O terceiro e último ponto em questão é a isenção de custas processuais e outras despesas judiciais à FIFA, suas subsidiárias, representantes legais, consultores e empregados. O PGR alega que este dispositivo viola o princípio constitucional da isonomia tributária, disposto no artigo 25º, II da Constituição. Este não entende o tratamento diferenciado da FIFA e seus relacionados e entende que se classifica como um favorecimento ilegítimo.
Entretanto, pode-se dizer que o benefício não é ilimitado, vez que a condenação ao pagamento de custas, emolumentos, caução e honorários periciais será possível no caso de comprovada má-fé dos beneficiários.
Pois bem, diante do exposto, a decisão da maioria dos ministros do Supremo Tribunal Federal, dez a um, votou pelo indeferimento dos pedidos da PGR, afastando-se a inconstitucionalidade da norma com a improcedência da ADI 4.976 e confirmando a validade da Lei Federal 12.663 de 5 de junho de 2012.
Importante salientar que a única diferença de entendimento se deu com relação ao artigo 53 da Lei. O relator, ministro Lewandowski, votou pela improcedência da ADI, seguido pelos ministros Barroso, Teori Zavascki, Rosa Weber, Luiz Fux, Dias Toffoli, Carmen Lúcia, Gilmar Mendes, Marco Aurélio e Celso de Mello. Ficou vencido em parte o presidente ministro Joaquim Barbosa, que votou pela inconstitucionalidade do artigo 53, que trata das isenções de custas e despesas judiciais, ao entender que a concessão de isenções fiscais à entidade privada viola o princípio da isonomia.

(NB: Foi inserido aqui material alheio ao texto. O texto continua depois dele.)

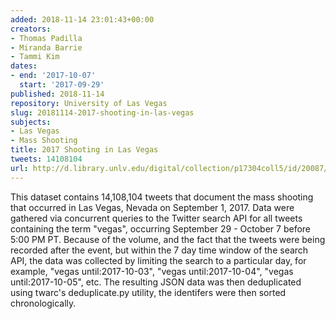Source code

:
 ```yaml
---
added: 2018-11-14 23:01:43+00:00
creators:
- Thomas Padilla
- Miranda Barrie
- Tammi Kim
dates:
- end: '2017-10-07'
  start: '2017-09-29'
published: 2018-11-14
repository: University of Las Vegas
slug: 20181114-2017-shooting-in-las-vegas
subjects:
- Las Vegas
- Mass Shooting
title: 2017 Shooting in Las Vegas
tweets: 14108104
url: http://d.library.unlv.edu/digital/collection/p17304coll5/id/20087/rec/1
---
```


This dataset contains 14,108,104 tweets that document the mass shooting that occurred in Las Vegas, Nevada on September 1, 2017. Data were gathered via concurrent queries to the Twitter search API for all tweets containing the term "vegas", occurring September 29 - October 7 before 5:00 PM PT. Because of the volume, and the fact that the tweets were being recorded after the event, but within the 7 day time window of the search API, the data was collected by limiting the search to a particular day, for example, "vegas until:2017-10-03", "vegas until:2017-10-04", "vegas until:2017-10-05", etc. The resulting JSON data was then deduplicated using twarc's deduplicate.py utility, the identifers were then sorted chronologically.
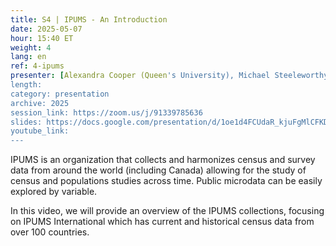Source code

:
 ```yaml
---
title: S4 | IPUMS - An Introduction
date: 2025-05-07
hour: 15:40 ET
weight: 4
lang: en
ref: 4-ipums
presenter: [Alexandra Cooper (Queen's University), Michael Steeleworthy (Wilfred Laurier University)]
length:
category: presentation
archive: 2025
session_link: https://zoom.us/j/91339785636
slides: https://docs.google.com/presentation/d/1oe1d4FCUdaR_kjuFgMlCFKD2xQXAEiqL/edit?usp=sharing&ouid=109853946981534204449&rtpof=true&sd=true
youtube_link:
---
```

IPUMS is an organization that collects and harmonizes census and survey data from around the world (including Canada) allowing for the study of census and populations studies across time.  Public microdata can be easily explored by variable.<!--more-->

In this video, we will provide an overview of the IPUMS collections, focusing on IPUMS International which has current and historical census data from over 100 countries.
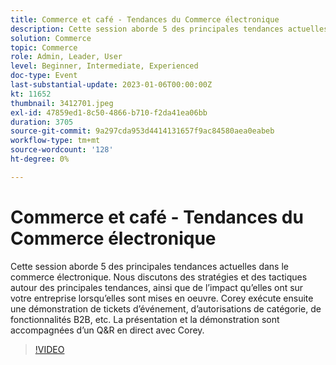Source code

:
 ```yaml
---
title: Commerce et café - Tendances du Commerce électronique
description: Cette session aborde 5 des principales tendances actuelles dans le commerce électronique. Nous discutons des stratégies et des tactiques autour des principales tendances, ainsi que de l’impact qu’elles ont sur votre entreprise lorsqu’elles sont mises en oeuvre. Corey exécute ensuite une démonstration de tickets d’événement, d’autorisations de catégorie, de fonctionnalités B2B, etc. La présentation et la démonstration sont accompagnées d’un Q&R en direct avec Corey.
solution: Commerce
topic: Commerce
role: Admin, Leader, User
level: Beginner, Intermediate, Experienced
doc-type: Event
last-substantial-update: 2023-01-06T00:00:00Z
kt: 11652
thumbnail: 3412701.jpeg
exl-id: 47859ed1-8c50-4866-b710-f2da41ea06bb
duration: 3705
source-git-commit: 9a297cda953d4414131657f9ac84580aea0eabeb
workflow-type: tm+mt
source-wordcount: '128'
ht-degree: 0%

---
```


# Commerce et café - Tendances du Commerce électronique

Cette session aborde 5 des principales tendances actuelles dans le commerce électronique. Nous discutons des stratégies et des tactiques autour des principales tendances, ainsi que de l’impact qu’elles ont sur votre entreprise lorsqu’elles sont mises en oeuvre. Corey exécute ensuite une démonstration de tickets d’événement, d’autorisations de catégorie, de fonctionnalités B2B, etc. La présentation et la démonstration sont accompagnées d’un Q&amp;R en direct avec Corey.

>[!VIDEO](https://video.tv.adobe.com/v/3412701/?quality=12&learn=on)

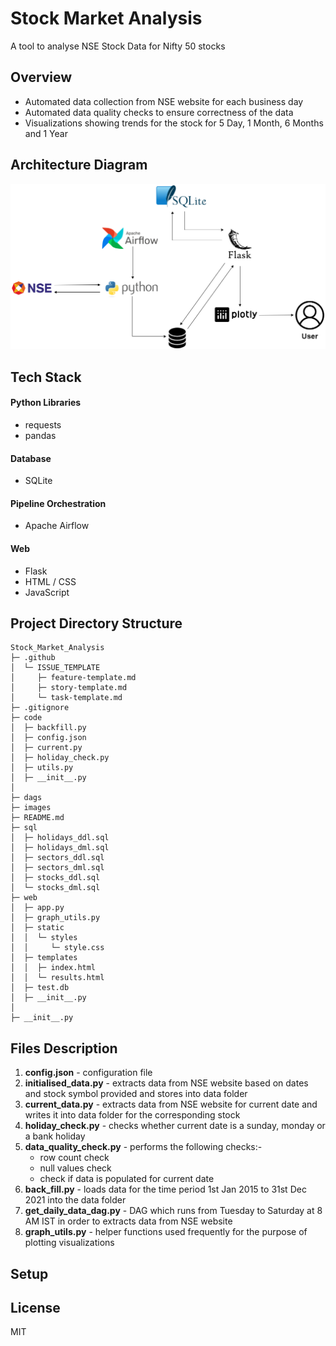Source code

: # Stock Market Analysis
A tool to analyse NSE Stock Data for Nifty 50 stocks

## Overview

- Automated data collection from NSE website for each business day
- Automated data quality checks to ensure correctness of the data
- Visualizations showing trends for the stock for 5 Day, 1 Month, 6 Months and 1 Year 

## Architecture Diagram
![Architecture Diagram](https://github.com/nehaprabhavalkar/Stock_Market_Analysis/blob/dev/images/architecture_diagram.PNG?raw=true)

## Tech Stack
#### Python Libraries
- requests
- pandas
#### Database
- SQLite
#### Pipeline Orchestration 
- Apache Airflow
#### Web 
- Flask 
- HTML / CSS
- JavaScript

## Project Directory Structure

```
Stock_Market_Analysis
├─ .github
│  └─ ISSUE_TEMPLATE
│     ├─ feature-template.md
│     ├─ story-template.md
│     └─ task-template.md
├─ .gitignore
├─ code
│  ├─ backfill.py
│  ├─ config.json
│  ├─ current.py
│  ├─ holiday_check.py
│  ├─ utils.py
│  ├─ __init__.py
│  
├─ dags
├─ images
├─ README.md
├─ sql
│  ├─ holidays_ddl.sql
│  ├─ holidays_dml.sql
│  ├─ sectors_ddl.sql
│  ├─ sectors_dml.sql
│  ├─ stocks_ddl.sql
│  └─ stocks_dml.sql
├─ web
│  ├─ app.py
│  ├─ graph_utils.py
│  ├─ static
│  │  └─ styles
│  │     └─ style.css
│  ├─ templates
│  │  ├─ index.html
│  │  └─ results.html
│  ├─ test.db
│  ├─ __init__.py
│  
├─ __init__.py

```

## Files Description 
1. **config.json** - configuration file
2. **initialised_data.py** - extracts data from NSE website based on dates
and stock symbol provided and stores into data folder
3. **current_data.py** -  extracts data from NSE website for current date 
and writes it into data folder for the corresponding stock 
4. **holiday_check.py** - checks whether current date is a sunday, monday 
or a bank holiday
5. **data_quality_check.py** - performs the following checks:-
    - row count check
    - null values check
    - check if data is populated for current date
6. **back_fill.py** -  loads data for the time period 1st Jan 2015 to 
31st Dec 2021 into the data folder
7. **get_daily_data_dag.py** - DAG which runs from Tuesday to Saturday 
at 8 AM IST in order to extracts data from NSE website
8. **graph_utils.py** - helper functions used frequently for the 
purpose of plotting visualizations


## Setup


## License
MIT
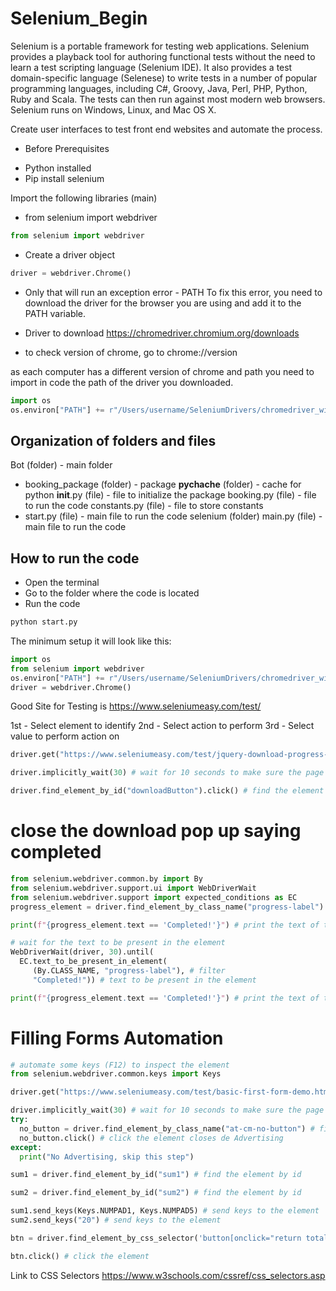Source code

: # Selenium_Begin
Selenium is a portable framework for testing web applications. Selenium provides a playback tool for authoring functional tests without the need to learn a test scripting language (Selenium IDE). It also provides a test domain-specific language (Selenese) to write tests in a number of popular programming languages, including C#, Groovy, Java, Perl, PHP, Python, Ruby and Scala. The tests can then run against most modern web browsers. Selenium runs on Windows, Linux, and Mac OS X.

Create user interfaces to test front end websites and automate the process.

* Before Prerequisites
- Python installed
- Pip install selenium

Import the following libraries (main)
- from selenium import webdriver
```python
from selenium import webdriver
```
- Create a driver object
```python
driver = webdriver.Chrome()
```

* Only that will run an exception error - PATH
To fix this error, you need to download the driver for the browser you are using and add it to the PATH variable.


- Driver to download https://chromedriver.chromium.org/downloads

- to check version of chrome, go to chrome://version

as each computer has a different version of chrome and path you need to import in code the path of the driver you downloaded.
```python	
import os
os.environ["PATH"] += r"/Users/username/SeleniumDrivers/chromedriver_win32/chromedriver.exe"
```
## Organization of folders and files

Bot (folder) - main folder
- booking_package (folder) - package
  __pychache__ (folder) - cache for python
  __init__.py (file) - file to initialize the package
  booking.py (file) - file to run the code
  constants.py (file) - file to store constants
- start.py (file) - main file to run the code
selenium (folder)
main.py (file) - main file to run the code

## How to run the code

- Open the terminal
- Go to the folder where the code is located
- Run the code
```python
python start.py
```


The minimum setup it will look like this:
```python
import os
from selenium import webdriver
os.environ["PATH"] += r"/Users/username/SeleniumDrivers/chromedriver_win32/chromedriver.exe"
driver = webdriver.Chrome()
```

Good Site for Testing is https://www.seleniumeasy.com/test/

1st - Select element to identify
2nd - Select action to perform
3rd - Select value to perform action on

```python	
driver.get("https://www.seleniumeasy.com/test/jquery-download-progress-bar-demo.html") # get the url

driver.implicitly_wait(30) # wait for 10 seconds to make sure the page loads - this not wait 30 seconds - time.sleep(30) // wait for 30 seconds

driver.find_element_by_id("downloadButton").click() # find the element by id and click
```

# close the download pop up saying completed
```python
from selenium.webdriver.common.by import By
from selenium.webdriver.support.ui import WebDriverWait
from selenium.webdriver.support import expected_conditions as EC
progress_element = driver.find_element_by_class_name("progress-label") # find the element by class name

print(f"{progress_element.text == 'Completed!'}") # print the text of the element (false)

# wait for the text to be present in the element
WebDriverWait(driver, 30).until(
  EC.text_to_be_present_in_element(
     (By.CLASS_NAME, "progress-label"), # filter
     "Completed!")) # text to be present in the element

print(f"{progress_element.text == 'Completed!'}") # print the text of the element (true)
```

# Filling Forms Automation

```python
# automate some keys (F12) to inspect the element
from selenium.webdriver.common.keys import Keys

driver.get("https://www.seleniumeasy.com/test/basic-first-form-demo.html") # get the url

driver.implicitly_wait(30) # wait for 10 seconds to make sure the page loads - this not wait 30 seconds - time.sleep(30) // wait for 30 seconds
try:
  no_button = driver.find_element_by_class_name("at-cm-no-button") # find the element by class name
  no_button.click() # click the element closes de Advertising
except:
  print("No Advertising, skip this step")

sum1 = driver.find_element_by_id("sum1") # find the element by id

sum2 = driver.find_element_by_id("sum2") # find the element by id

sum1.send_keys(Keys.NUMPAD1, Keys.NUMPAD5) # send keys to the element
sum2.send_keys("20") # send keys to the element

btn = driver.find_element_by_css_selector('button[onclick="return total()"]') # find the element by css selector

btn.click() # click the element
```
Link to CSS Selectors https://www.w3schools.com/cssref/css_selectors.asp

Todos os votos proferidos pelos ministros merecerão nossa leitura atenta, quando publicados, vez que apresentados de forma fundamentada e densa, principalmente o voto do relator ministro Lewandowski.
Cabe por fim destacar que foi sustentado pelo Advogado Geral da União e repetido por alguns ministros que a lei deriva dos compromissos assumidos pelo Brasil para realizar o evento e também que o Brasil não foi obrigado a receber a Copa, ao contrário, voluntariou-se e venceu uma disputa para realizá-la.
[1] Hosting agreement é um termo em inglês que descreve um pacto, uma convenção entre partes. Especificamente neste caso significa o acordo entre o país candidato a sediar determinada competição desportiva firmado com a entidade internacional de administração desportiva. Na Copa do Mundo de Futebol o país sede formula um pacto com a FIFA, aceitando alguns pré-requisitos da entidade para concorrer à condição de sede da competição. Cumpre lembrar que este tipo de situação se repete em diversos eventos internacionais onde países ou cidades – como no caso dos Jogos Olímpicos – se voluntariam para receber determinado evento.